My recent blog posts, starting from A Child of All Nations, Human Strudel, and the three-part series on the Story of Complex People (Part I, II, III), are spawned from personal reflections on recent reading and watching materials. They comprise of historical accounts and biographies circa World War II, the Bosnian War of the early 90’s, and stories of war survivors. I need to process the information and answer the questions, “What have I learned from history?” and “How am I to live now that I’ve learned these things?”
In this historical journey, I encountered incredible accounts of human resilience, the inconceivable horror of torture, and humanity’s amazing capacity of both good and evil. In war situations, reality and ethics are thwarted. People who previously mingle together can quickly become hostile to each other once they are convinced that their subgroup is superior to the other. Everybody is a victim of war, no matter which side one belongs to.
The end of Wilberforce’s monologue in that movie scene emerges as the silver thread: God made men equal.
It seems to me that at the root of many ethnic conflicts, wars, and massacres, is the attitude that says, “I am better than you.” The thought may seem innocuous at first, but translated in situations where entire societies are swayed by convincing propaganda, it can easily turn into “I am better than you, therefore I can exist, and you don’t have to.” Our love for vanity and (group) pride cannot be underestimated.
It is easy to be distant and judgmental of the great evil recorded in historical books: “I cannot believe how evil these people are.” But what guarantees us that we would not act the same way given the same situation, living in the same cage of manufactured hatred by the prevailing powers? I’d like to think that I would stand for the tortured if I lived during Nazi Germany. I’d like to think I’d champion Wilberforce’s cause to abolish slave trade in Britain if I lived in the early 1800s. But what guarantees that I would indeed be such a person given the social pressure of the time?
If I don’t have human compassion right now, there is no guarantee that I wouldn’t be part of humanity’s evil in any part of history. What I can do right now, as a 21st century global citizen, is to abolish any notion that “I am better than you” due to socio-economic status, race, education, or any social strata we have manufactured for ourselves. I need to cultivate that human compassion by seeing each person with respect and dignity. Then maybe, if I was thrown into complicated situations, I would actually have the moral backbone to stand for fellow mankind, no matter what race, religion, level of education, social status, or any group they belong to.

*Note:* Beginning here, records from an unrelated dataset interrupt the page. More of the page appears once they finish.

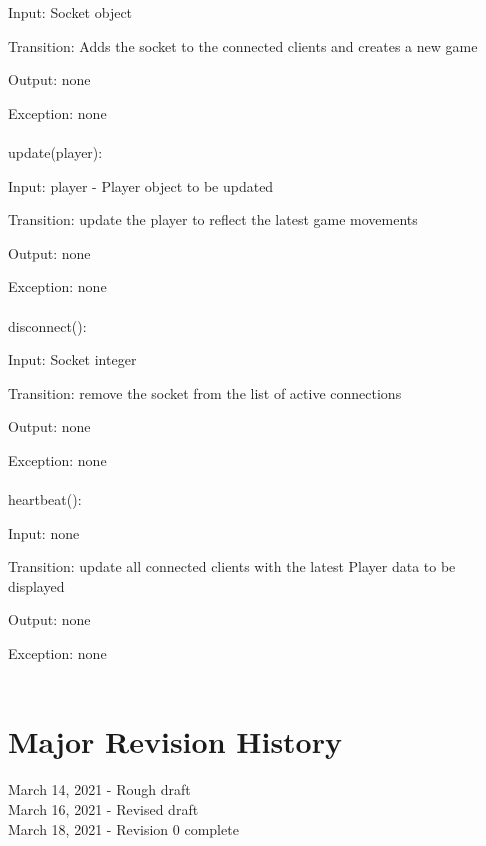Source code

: \documentclass[12,english]{article}
\begin{document}
		Input: Socket object  
		
		Transition: Adds the socket to the connected clients and creates a new game
		
		Output: none
		
		Exception: none\\
		\\		
		update(player):

		Input: player - Player object to be updated
		
		Transition: update the player to reflect the latest game movements
		
		Output: none
		
		Exception: none\\
		\\		
		disconnect():

		Input: Socket integer
		
		Transition: remove the socket from the list of active connections
		
		Output: none
		
		Exception: none\\
		\\
		heartbeat():

		Input: none
		
		Transition: update all connected clients with the latest Player data to be displayed
		
		Output: none
		
		Exception: none\\
		\\		
\textbf{}
\section{Major Revision History}
March 14, 2021 - Rough draft\\
March 16, 2021 - Revised draft \\
March 18, 2021 - Revision 0 complete

			
\end{document}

The antidote of many great wars and conflicts lies in the simple, but profound, powerful statement, “Love your neighbor as yourself,” because my neighbor and me are equal. The phrase is said often, perhaps too lightly. But it carries with it such power that can counter and prevent much evil. And isn’t it fitting, that those who should first and foremost live by this statement are the same ones who say it the most?
Exactly. We cannot underestimate our own capacity for evil. When sin takes over, there’s no limit to what a person can do, it doesn’t matter what kind of spiritual resume he/she has in the past.

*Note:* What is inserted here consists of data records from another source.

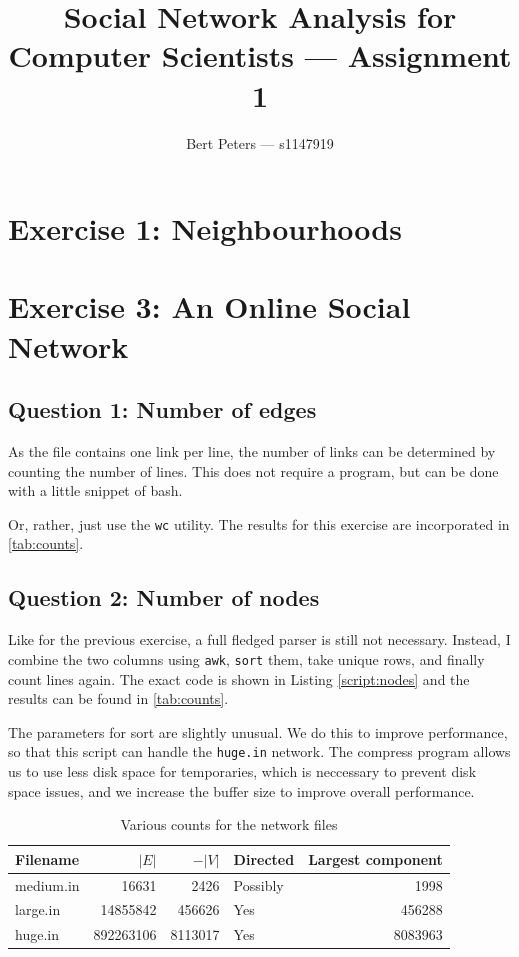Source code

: \documentclass[12pt,a4paper,hidelinks]{article}
\author{Bert Peters --- s1147919}
\title{Social Network Analysis for Computer Scientists --- Assignment 1}
\begin{document}
\maketitle

\section*{Exercise 1: Neighbourhoods}

\section*{Exercise 3: An Online Social Network}

\subsection*{Question 1: Number of edges}

As the file contains one link per line, the number of links can be determined by counting the number of lines. This does not require a program, but can be done with a little snippet of bash.



Or, rather, just use the \texttt{wc} utility. The results for this exercise are incorporated in \autoref{tab:counts}.

\subsection*{Question 2: Number of nodes}

Like for the previous exercise, a full fledged parser is still not necessary. Instead, I combine the two columns using \texttt{awk}, \texttt{sort} them, take unique rows, and finally count lines again. The exact code is shown in Listing \ref{script:nodes} and the results can be found in \autoref{tab:counts}.



The parameters for sort are slightly unusual. We do this to improve performance, so that this script can handle the \texttt{huge.in} network. The compress program allows us to use less disk space for temporaries, which is neccessary to prevent disk space issues, and we increase the buffer size to improve overall performance.

\begin{table}
\centering
\begin{tabular}{l | r | r | l | r}
Filename & {\centering $|E|$} & $-|V|$ & Directed & Largest component\\
\hline
medium.in & 16631 & 2426 & Possibly & 1998 \\
large.in & 14855842 & 456626 & Yes & 456288 \\
huge.in & 892263106 & 8113017 & Yes & 8083963
\end{tabular}
\caption{Various counts for the network files}
\label{tab:counts}
\end{table}
\end{document}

On the story from the villain’s side, I don’t know about WWII, but I think there are examples of this for the Rwandan genocide. I heard from a friend who read it that “Machete Season” is this kind of book. It has interviews of people who participated in the killings, and they are just regular people. They killed, then they went home to their family, etc. I haven’t read it, but this is what I heard.
Love this, Jo. I’ve often wished there were more WWII stories from the side of the villain. The Nazi’s are almost always portrayed as inhuman monsters, but they’re not. They’re human monsters. The scariest thing about them is that it is to possible to become them. The lessons we need to learn from Nazi Germany and Rwanda is that hidden hatred will eventually come out. This is the story we need to hear.
Though thinking on “The Story of Complex People III”, the Bible does tell this story. It shows that even Godly men and women, if they allow wrong influences to enter their heart, can submit to them, and do monstrous things as well.